→ **What the exercise asks**: Please report how many lines of the listing hold the word "encontrar". Add nothing to the number.

■ ■ ■ ■ ■ ■ ■

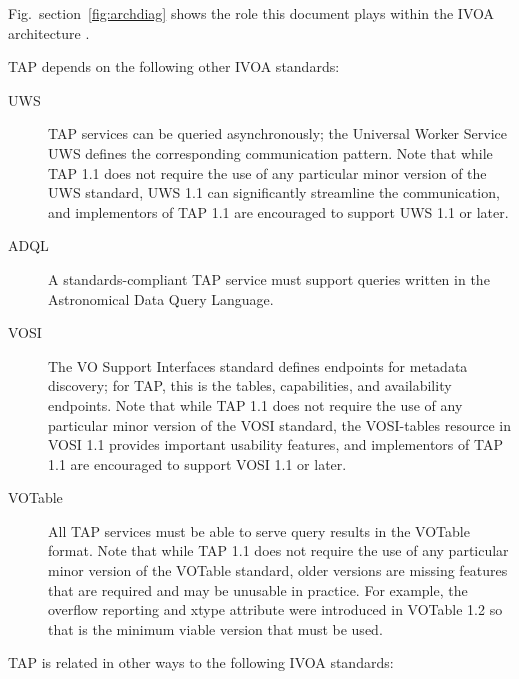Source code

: \documentclass[11pt,letter]{ivoa}
\begin{document}
Fig.~section~\ref{fig:archdiag} shows the role this document plays within the
IVOA architecture \citep{note:VOARCH}.

TAP depends on the following other IVOA standards:

\begin{description}

\item[UWS \citep{2016ivoa.spec.1024H}] TAP services can be queried
asynchronously; the Universal Worker Service UWS defines the
corresponding communication pattern.  Note that while TAP 1.1 does not
require the use of any particular minor version of the UWS standard, 
UWS 1.1 can significantly streamline the communication, and
implementors of TAP 1.1 are encouraged to support UWS 1.1 or later.

\item[ADQL \citep{2008ivoa.spec.1030O}] A standards-compliant TAP
service must support queries written in the Astronomical Data Query
Language.

\item[VOSI \citep{std:VOSI11}] The VO Support Interfaces standard
defines endpoints for metadata discovery; for TAP, this is the tables,
capabilities, and availability endpoints. Note that while TAP 1.1 does not
require the use of any particular minor version of the VOSI standard, 
the VOSI-tables resource in VOSI 1.1 provides important usability features, and
implementors of TAP 1.1 are encouraged to support VOSI 1.1 or later.

\item[VOTable \citep{2013ivoa.spec.0920O}] All TAP services must be able
to serve query results in the VOTable format. Note that while TAP 1.1 does not
require the use of any particular minor version of the VOTable standard, older 
versions are missing features that are required and may be unusable in practice.
For example, the overflow reporting and xtype attribute were introduced in 
VOTable 1.2 so that is the minimum viable version that must be used.
\end{description}


TAP is related in other ways to the following IVOA standards:
\end{document}
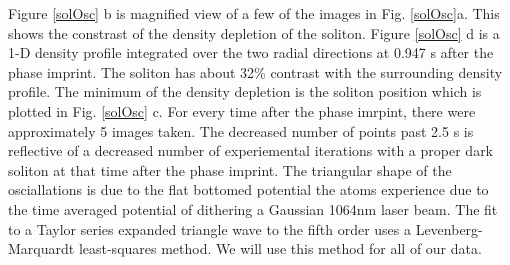 \documentclass{nature}
\begin{document}
Figure \ref{solOsc} b is magnified view of a few of the images in Fig. \ref{solOsc}a. This shows the constrast of the density depletion of the soliton. Figure \ref{solOsc} d is a 1-D density profile integrated over the two radial directions at 0.947 s after the phase imprint. The soliton has about 32\% contrast with the surrounding density profile. The minimum of the density depletion is the soliton position which is plotted in Fig. \ref{solOsc} c. For every time after the phase imrpint, there were approximately 5 images taken. The decreased number of points past 2.5 s is reflective of a decreased number of experiemental iterations with a proper dark soliton at that time after the phase imprint. The triangular shape of the osciallations is due to the flat bottomed potential the atoms experience due to the time averaged potential of dithering a Gaussian 1064nm laser beam. The fit to a Taylor series expanded triangle wave to the fifth order uses a Levenberg-Marquardt least-squares method. We will use this method for all of our data. 
\end{document}
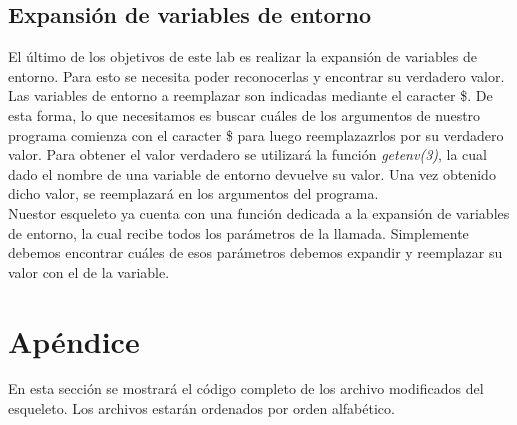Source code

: \documentclass[a4paper, 12pt]{article}
\begin{document}
		\subsection{Expansión de variables de entorno}
		El último de los objetivos de este lab es realizar la expansión de variables de entorno. Para esto se necesita poder reconocerlas y encontrar su verdadero valor.\\
		
		Las variables de entorno a reemplazar son indicadas mediante el caracter \$. De esta forma, lo que necesitamos es buscar cuáles de los argumentos de nuestro programa comienza con el caracter \$ para luego reemplazazrlos por su verdadero valor. Para obtener el valor verdadero se utilizará la función \textit{getenv(3)}, la cual dado el nombre de una variable de entorno devuelve su valor. Una vez obtenido dicho valor, se reemplazará en los argumentos del programa.\\
		 
		Nuestor esqueleto ya cuenta con una función dedicada a la expansión de variables de entorno, la cual recibe todos los parámetros de la llamada. Simplemente debemos encontrar cuáles de esos parámetros debemos expandir y reemplazar su valor con el de la variable.\\
		
		
	\newpage
	\section{Apéndice}
	En esta sección se mostrará el código completo de los archivo modificados del esqueleto. Los archivos estarán ordenados por orden alfabético.\\
	
	
	\bigskip\bigskip\bigskip
	
	\bigskip\bigskip\bigskip
	
	
	
			
\end{document}

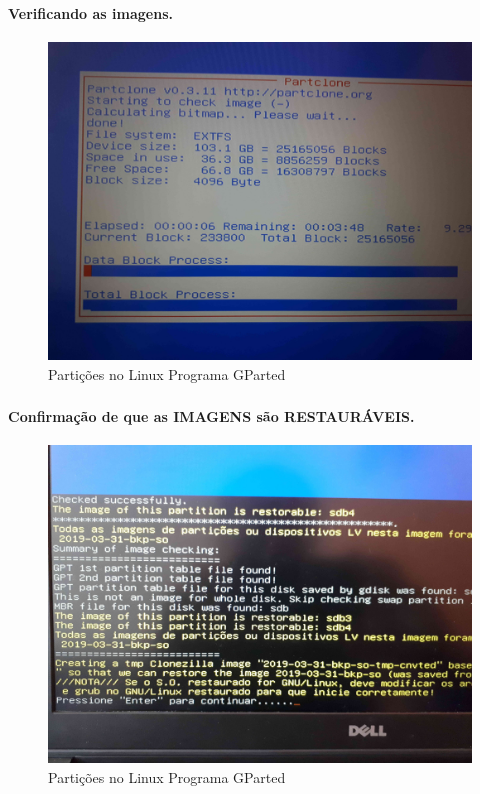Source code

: \documentclass{beamer}
\begin{document}
	
\begin{frame}[plain,c]
   \frametitle{\insertsection}
    \framesubtitle{Verificando as imagens.}
    \begin{figure}[!h]
        \includegraphics[width=1\linewidth]{images/rest/res17.jpg}
        \caption{Partições no Linux Programa GParted}
    \end{figure}
\end{frame}		

\begin{frame}[plain,c]
   \frametitle{\insertsection}
    \framesubtitle{Confirmação de que as IMAGENS são RESTAURÁVEIS.}
    \begin{figure}[!h]
        \includegraphics[width=1\linewidth]{images/rest/res18.jpg}
        \caption{Partições no Linux Programa GParted}
    \end{figure}
\end{frame}
\end{document}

■ ■ ■ ■ ■ ■ ■

→ **Task response**: 2